Extract the lines from the first one in the records below through the line containing "##### 4.11.2.13.2 ATC8 generation", keeping both ends and leaving out any pictures.
++++
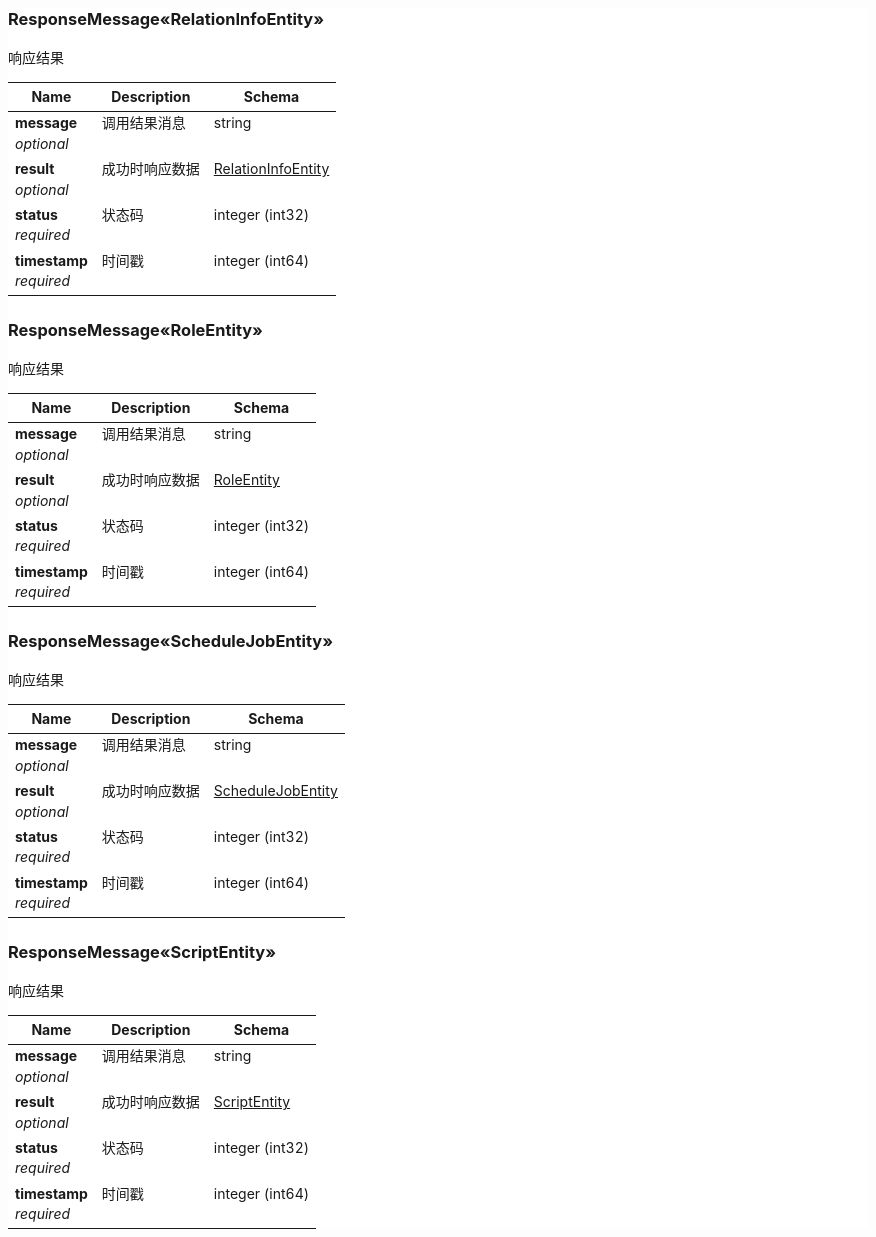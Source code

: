 
<a name="a8d04810db9cc799f48ca42652e0514e"></a>
### ResponseMessage«RelationInfoEntity»
响应结果


|Name|Description|Schema|
|---|---|---|
|**message**  <br>*optional*|调用结果消息|string|
|**result**  <br>*optional*|成功时响应数据|[RelationInfoEntity](#relationinfoentity)|
|**status**  <br>*required*|状态码|integer (int32)|
|**timestamp**  <br>*required*|时间戳|integer (int64)|


<a name="9de855e0a731771e1c13e47e25e30380"></a>
### ResponseMessage«RoleEntity»
响应结果


|Name|Description|Schema|
|---|---|---|
|**message**  <br>*optional*|调用结果消息|string|
|**result**  <br>*optional*|成功时响应数据|[RoleEntity](#roleentity)|
|**status**  <br>*required*|状态码|integer (int32)|
|**timestamp**  <br>*required*|时间戳|integer (int64)|


<a name="d803770b9be33fab88c050cc650ebacd"></a>
### ResponseMessage«ScheduleJobEntity»
响应结果


|Name|Description|Schema|
|---|---|---|
|**message**  <br>*optional*|调用结果消息|string|
|**result**  <br>*optional*|成功时响应数据|[ScheduleJobEntity](#schedulejobentity)|
|**status**  <br>*required*|状态码|integer (int32)|
|**timestamp**  <br>*required*|时间戳|integer (int64)|


<a name="75b3a1a20f80841af6d3065f6ad3b2f7"></a>
### ResponseMessage«ScriptEntity»
响应结果


|Name|Description|Schema|
|---|---|---|
|**message**  <br>*optional*|调用结果消息|string|
|**result**  <br>*optional*|成功时响应数据|[ScriptEntity](#scriptentity)|
|**status**  <br>*required*|状态码|integer (int32)|
|**timestamp**  <br>*required*|时间戳|integer (int64)|
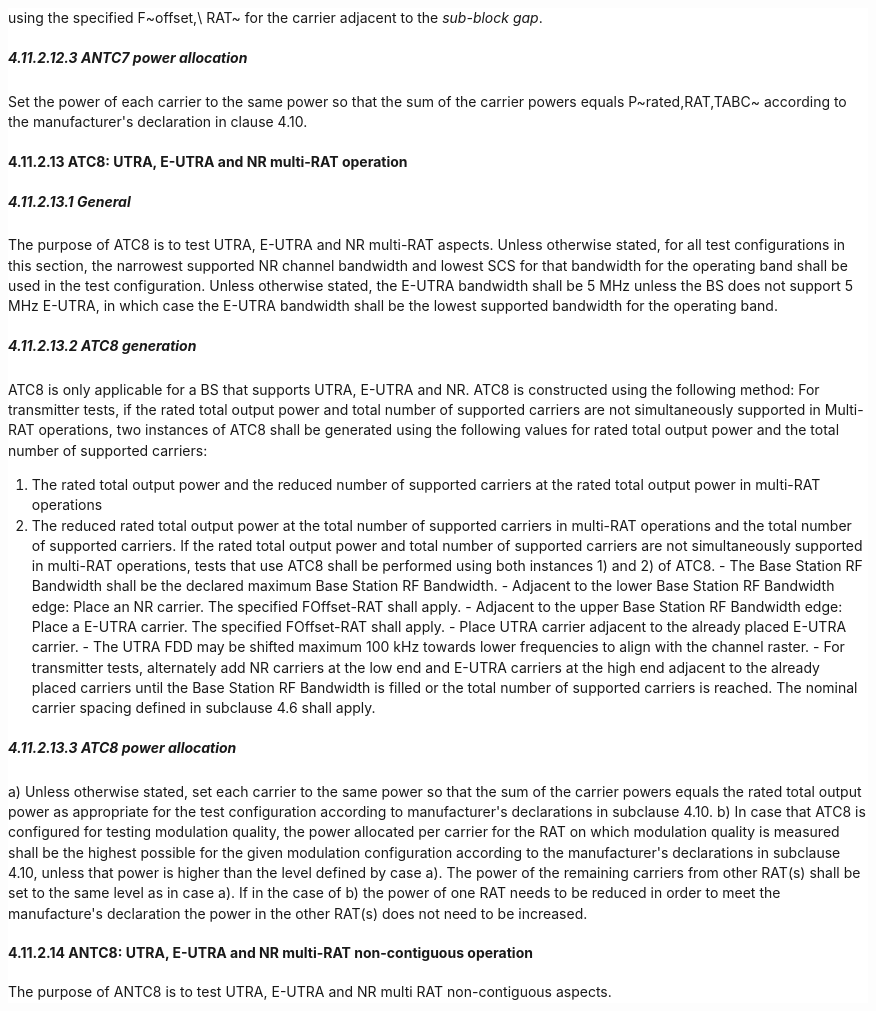 using the specified F~offset,\ RAT~ for the carrier adjacent to the _sub-block
gap_.
##### 4.11.2.12.3 ANTC7 power allocation
Set the power of each carrier to the same power so that the sum of the carrier
powers equals P~rated,RAT,TABC~ according to the manufacturer\'s declaration
in clause 4.10.
#### 4.11.2.13 ATC8: UTRA, E-UTRA and NR multi-RAT operation
##### 4.11.2.13.1 General
The purpose of ATC8 is to test UTRA, E-UTRA and NR multi-RAT aspects.
Unless otherwise stated, for all test configurations in this section, the
narrowest supported NR channel bandwidth and lowest SCS for that bandwidth for
the operating band shall be used in the test configuration.
Unless otherwise stated, the E-UTRA bandwidth shall be 5 MHz unless the BS
does not support 5 MHz E-UTRA, in which case the E-UTRA bandwidth shall be the
lowest supported bandwidth for the operating band.
##### 4.11.2.13.2 ATC8 generation
ATC8 is only applicable for a BS that supports UTRA, E-UTRA and NR. ATC8 is
constructed using the following method:
For transmitter tests, if the rated total output power and total number of
supported carriers are not simultaneously supported in Multi-RAT operations,
two instances of ATC8 shall be generated using the following values for rated
total output power and the total number of supported carriers:
1) The rated total output power and the reduced number of supported carriers
at the rated total output power in multi-RAT operations
2) The reduced rated total output power at the total number of supported
carriers in multi-RAT operations and the total number of supported carriers.
If the rated total output power and total number of supported carriers are not
simultaneously supported in multi-RAT operations, tests that use ATC8 shall be
performed using both instances 1) and 2) of ATC8.
\- The Base Station RF Bandwidth shall be the declared maximum Base Station RF
Bandwidth.
\- Adjacent to the lower Base Station RF Bandwidth edge: Place an NR carrier.
The specified FOffset-RAT shall apply.
\- Adjacent to the upper Base Station RF Bandwidth edge: Place a E-UTRA
carrier. The specified FOffset-RAT shall apply.
\- Place UTRA carrier adjacent to the already placed E-UTRA carrier.
\- The UTRA FDD may be shifted maximum 100 kHz towards lower frequencies to
align with the channel raster.
\- For transmitter tests, alternately add NR carriers at the low end and
E-UTRA carriers at the high end adjacent to the already placed carriers until
the Base Station RF Bandwidth is filled or the total number of supported
carriers is reached. The nominal carrier spacing defined in subclause 4.6
shall apply.
##### 4.11.2.13.3 ATC8 power allocation
a) Unless otherwise stated, set each carrier to the same power so that the sum
of the carrier powers equals the rated total output power as appropriate for
the test configuration according to manufacturer's declarations in subclause
4.10.
b) In case that ATC8 is configured for testing modulation quality, the power
allocated per carrier for the RAT on which modulation quality is measured
shall be the highest possible for the given modulation configuration according
to the manufacturer's declarations in subclause 4.10, unless that power is
higher than the level defined by case a). The power of the remaining carriers
from other RAT(s) shall be set to the same level as in case a).
If in the case of b) the power of one RAT needs to be reduced in order to meet
the manufacture's declaration the power in the other RAT(s) does not need to
be increased.
#### 4.11.2.14 ANTC8: UTRA, E-UTRA and NR multi-RAT non-contiguous operation
The purpose of ANTC8 is to test UTRA, E-UTRA and NR multi RAT non-contiguous
aspects.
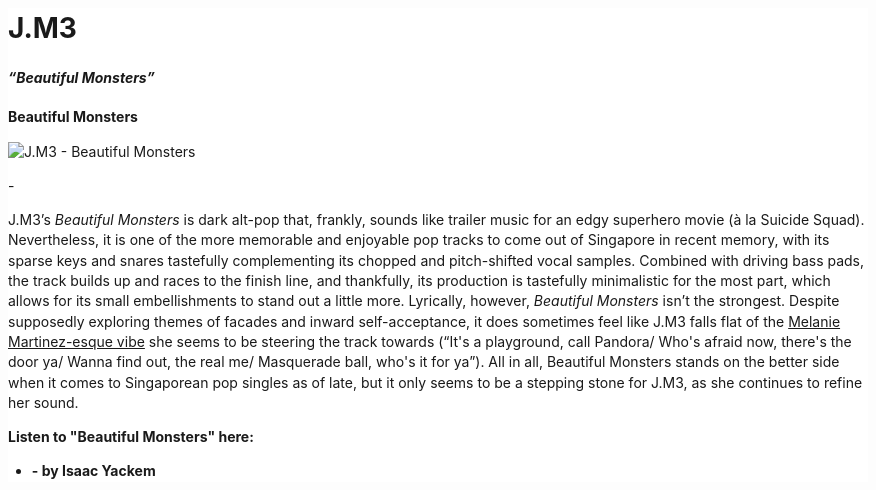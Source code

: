 # J.M3

#### ***“Beautiful Monsters”***

**Beautiful Monsters**

![J.M3 - Beautiful Monsters](https://res.cloudinary.com/ddomozydd/image/upload/v1601807452/jm3800_heuewf.jpg "J.M3 - Beautiful Monsters")

\-

J.M3’s *Beautiful Monsters* is dark alt-pop that, frankly, sounds like trailer music for an edgy superhero movie (à la Suicide Squad). Nevertheless, it is one of the more memorable and enjoyable pop tracks to come out of Singapore in recent memory, with its sparse keys and snares tastefully complementing its chopped and pitch-shifted vocal samples. Combined with driving bass pads, the track builds up and races to the finish line, and thankfully, its production is tastefully minimalistic for the most part, which allows for its small embellishments to stand out a little more.  Lyrically, however, *Beautiful Monsters* isn’t the strongest. Despite supposedly exploring themes of facades and inward self-acceptance, it does sometimes feel like J.M3 falls flat of the [Melanie Martinez-esque vibe](https://youtu.be/ziotSaBtqGk) she seems to be steering the track towards (“It's a playground, call Pandora/ Who's afraid now, there's the door ya/ Wanna find out, the real me/ Masquerade ball, who's it for ya”). All in all, Beautiful Monsters stands on the better side when it comes to Singaporean pop singles as of late, but it only seems to be a stepping stone for J.M3, as she continues to refine her sound.

**Listen to "Beautiful Monsters" here:**

<iframe src="https://open.spotify.com/embed/track/3Xwug6qff28bjWK2XiMUCF" width="100%" height="80" frameborder="0" allowtransparency="true" allow="encrypted-media"></iframe>

* **\- by Isaac Yackem**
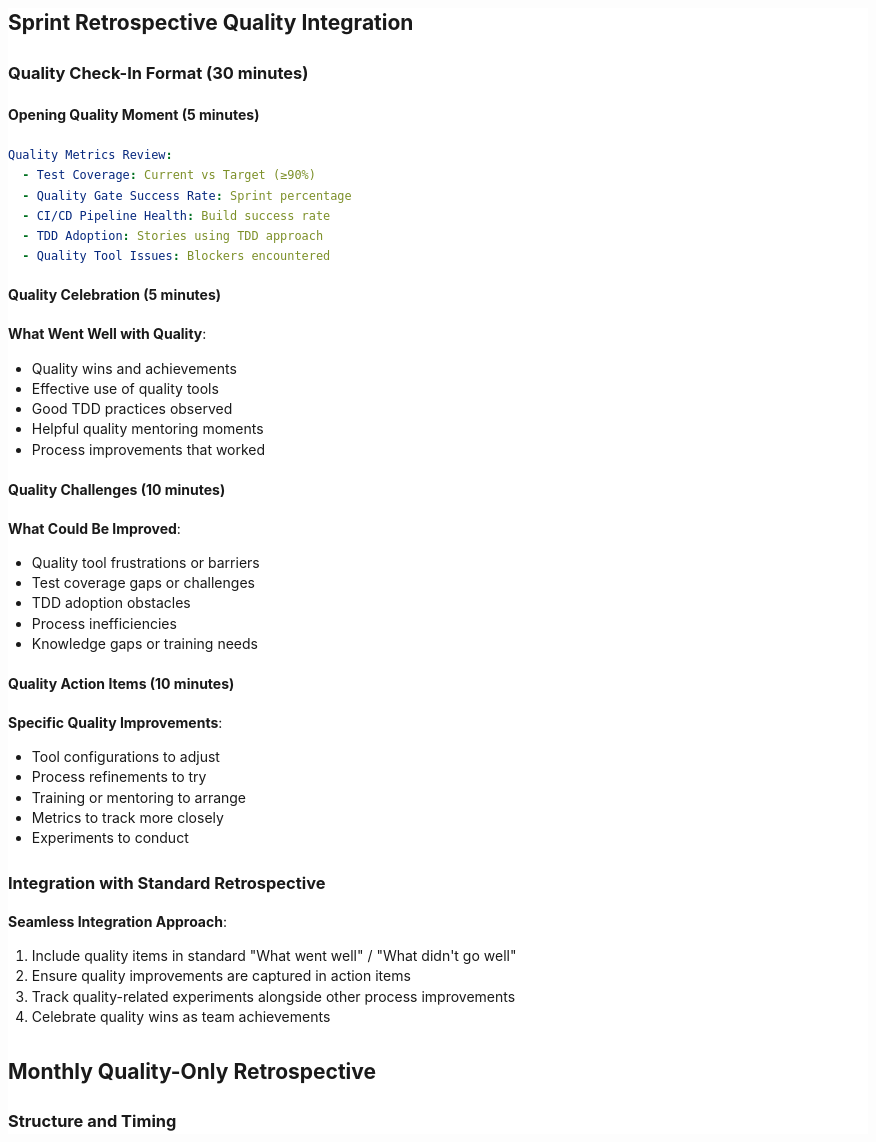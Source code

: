 ## Sprint Retrospective Quality Integration

### Quality Check-In Format (30 minutes)

#### Opening Quality Moment (5 minutes)
```yaml
Quality Metrics Review:
  - Test Coverage: Current vs Target (≥90%)
  - Quality Gate Success Rate: Sprint percentage
  - CI/CD Pipeline Health: Build success rate
  - TDD Adoption: Stories using TDD approach
  - Quality Tool Issues: Blockers encountered
```

#### Quality Celebration (5 minutes)
**What Went Well with Quality**:
- Quality wins and achievements
- Effective use of quality tools
- Good TDD practices observed
- Helpful quality mentoring moments
- Process improvements that worked

#### Quality Challenges (10 minutes)
**What Could Be Improved**:
- Quality tool frustrations or barriers
- Test coverage gaps or challenges
- TDD adoption obstacles
- Process inefficiencies
- Knowledge gaps or training needs

#### Quality Action Items (10 minutes)
**Specific Quality Improvements**:
- Tool configurations to adjust
- Process refinements to try
- Training or mentoring to arrange
- Metrics to track more closely
- Experiments to conduct

### Integration with Standard Retrospective

**Seamless Integration Approach**:
1. Include quality items in standard "What went well" / "What didn't go well"
2. Ensure quality improvements are captured in action items
3. Track quality-related experiments alongside other process improvements
4. Celebrate quality wins as team achievements

## Monthly Quality-Only Retrospective

### Structure and Timing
++++
**ANSWER TO THIS TASK:**
Source code

: 
<a name="a8d04810db9cc799f48ca42652e0514e"></a>
### ResponseMessage«RelationInfoEntity»
响应结果


|Name|Description|Schema|
|---|---|---|
|**message**  <br>*optional*|调用结果消息|string|
|**result**  <br>*optional*|成功时响应数据|[RelationInfoEntity](#relationinfoentity)|
|**status**  <br>*required*|状态码|integer (int32)|
|**timestamp**  <br>*required*|时间戳|integer (int64)|


<a name="9de855e0a731771e1c13e47e25e30380"></a>
### ResponseMessage«RoleEntity»
响应结果


|Name|Description|Schema|
|---|---|---|
|**message**  <br>*optional*|调用结果消息|string|
|**result**  <br>*optional*|成功时响应数据|[RoleEntity](#roleentity)|
|**status**  <br>*required*|状态码|integer (int32)|
|**timestamp**  <br>*required*|时间戳|integer (int64)|


<a name="d803770b9be33fab88c050cc650ebacd"></a>
### ResponseMessage«ScheduleJobEntity»
响应结果


|Name|Description|Schema|
|---|---|---|
|**message**  <br>*optional*|调用结果消息|string|
|**result**  <br>*optional*|成功时响应数据|[ScheduleJobEntity](#schedulejobentity)|
|**status**  <br>*required*|状态码|integer (int32)|
|**timestamp**  <br>*required*|时间戳|integer (int64)|


<a name="75b3a1a20f80841af6d3065f6ad3b2f7"></a>
### ResponseMessage«ScriptEntity»
响应结果


|Name|Description|Schema|
|---|---|---|
|**message**  <br>*optional*|调用结果消息|string|
|**result**  <br>*optional*|成功时响应数据|[ScriptEntity](#scriptentity)|
|**status**  <br>*required*|状态码|integer (int32)|
|**timestamp**  <br>*required*|时间戳|integer (int64)|
 using the specified F~offset,\ RAT~ for the carrier adjacent to the _sub-block
gap_.
##### 4.11.2.12.3 ANTC7 power allocation
Set the power of each carrier to the same power so that the sum of the carrier
powers equals P~rated,RAT,TABC~ according to the manufacturer\'s declaration
in clause 4.10.
#### 4.11.2.13 ATC8: UTRA, E-UTRA and NR multi-RAT operation
##### 4.11.2.13.1 General
The purpose of ATC8 is to test UTRA, E-UTRA and NR multi-RAT aspects.
Unless otherwise stated, for all test configurations in this section, the
narrowest supported NR channel bandwidth and lowest SCS for that bandwidth for
the operating band shall be used in the test configuration.
Unless otherwise stated, the E-UTRA bandwidth shall be 5 MHz unless the BS
does not support 5 MHz E-UTRA, in which case the E-UTRA bandwidth shall be the
lowest supported bandwidth for the operating band.
##### 4.11.2.13.2 ATC8 generation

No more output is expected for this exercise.